Open Forum: Storm surge
Posted: November 10, 2012
Judging by the Rasmussen Poll, a three-point Mitt Romney lead collapsed during the final week of the campaign, so that, on the day before the election, Romney was up by only one point; and, on the day of the election, President Obama won by two points.
The Gallup Poll tells us approximately the same story. Before it suspended, it had Romney ahead by five points. When it resumed, the day before the election, it had Romney ahead by only one point, just like the Rasmussen Poll. Its suspension, however, masked the change in voter preferences that was taking place.
All the key battleground states fell to the winner of the nationwide popular vote. The nationwide popular vote was 50 to 48. Florida, Ohio, Virginia, and Colorado fell 50 to 48 or 50 to 47 to Obama.
These four states turned out to be the ground zero of the election. Obama’s vote plus that of Jill Stein (the Green Party candidate) nudged the vote of Romney plus those of Gary Johnson (the Libertarian Party candidate) and Virgil Goode (the Constitutionalist Party candidate), by one point.

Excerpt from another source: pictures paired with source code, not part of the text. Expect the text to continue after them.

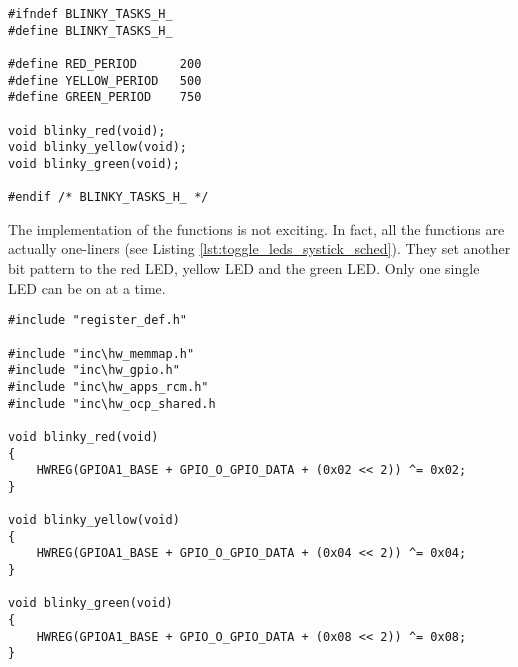 \begin{lstlisting}[style=CStyle, caption={\texttt{blinky\_tasks.h} prototyping the functions tasks should be called and their period}, captionpos=b, label={lst:blinkytask_h}, escapechar=@]
#ifndef BLINKY_TASKS_H_
#define BLINKY_TASKS_H_

#define RED_PERIOD      200
#define YELLOW_PERIOD   500
#define GREEN_PERIOD    750

void blinky_red(void);
void blinky_yellow(void);
void blinky_green(void);

#endif /* BLINKY_TASKS_H_ */

\end{lstlisting}

The implementation of the functions is not exciting.
In fact, all the functions are actually one-liners (see Listing \ref{lst:toggle_leds_systick_sched}).
They set another bit pattern to the red LED, yellow LED and the green LED.
Only one single LED can be on at a time.



\begin{lstlisting}[style=CStyle, caption={Toggling LED tasks according to Table \ref{tab:led_schedule} }, captionpos=b, label={lst:toggle_leds_systick_sched}, escapechar=@]
#include "register_def.h"

#include "inc\hw_memmap.h"
#include "inc\hw_gpio.h"
#include "inc\hw_apps_rcm.h"
#include "inc\hw_ocp_shared.h

void blinky_red(void)
{
    HWREG(GPIOA1_BASE + GPIO_O_GPIO_DATA + (0x02 << 2)) ^= 0x02;
}

void blinky_yellow(void)
{
    HWREG(GPIOA1_BASE + GPIO_O_GPIO_DATA + (0x04 << 2)) ^= 0x04;
}

void blinky_green(void)
{
    HWREG(GPIOA1_BASE + GPIO_O_GPIO_DATA + (0x08 << 2)) ^= 0x08;
}
\end{lstlisting}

Obama enjoyed the same strong support he received from minority voters and single women in 2008. But, he lost ground among whites, younger voters, and independents. Based on the economic conditions, he should have lost the election by two points. But, he was reelected in an under-performing economy in part because of race and gender issues.
It turned out that this year’s “October Surprise” was Hurricane Sandy, an act of God. It suspended the campaign and presented the president as nonpartisan. After that, it was all “Get Out the Vote” and a surge at the polls.
The stock market was decidedly up on Election Day, as the surge seemed to be big enough to overcome the Democratic advantage in the early and absentee vote. But, the stock market was down, big time, the day after, with the tabulation of the vote. As it turned out, voter participation fell relative to the historic turnout of 2008, and the Election Day majority of the Republicans did not overcome the pre-Election Day majority “banked” by the Democrats.
Now that the election is over, the real problems facing the country and the world remain — the threat of a nuclear Iran and radical Islam in general, the budget deficit and the looming bankruptcy of the nation’s entitlement programs, the under-performing economy, and the recovery of New Jersey and New York City from the super storm that got Barack Obama re-elected.
Clifford F. Thies is a resident of Winchester.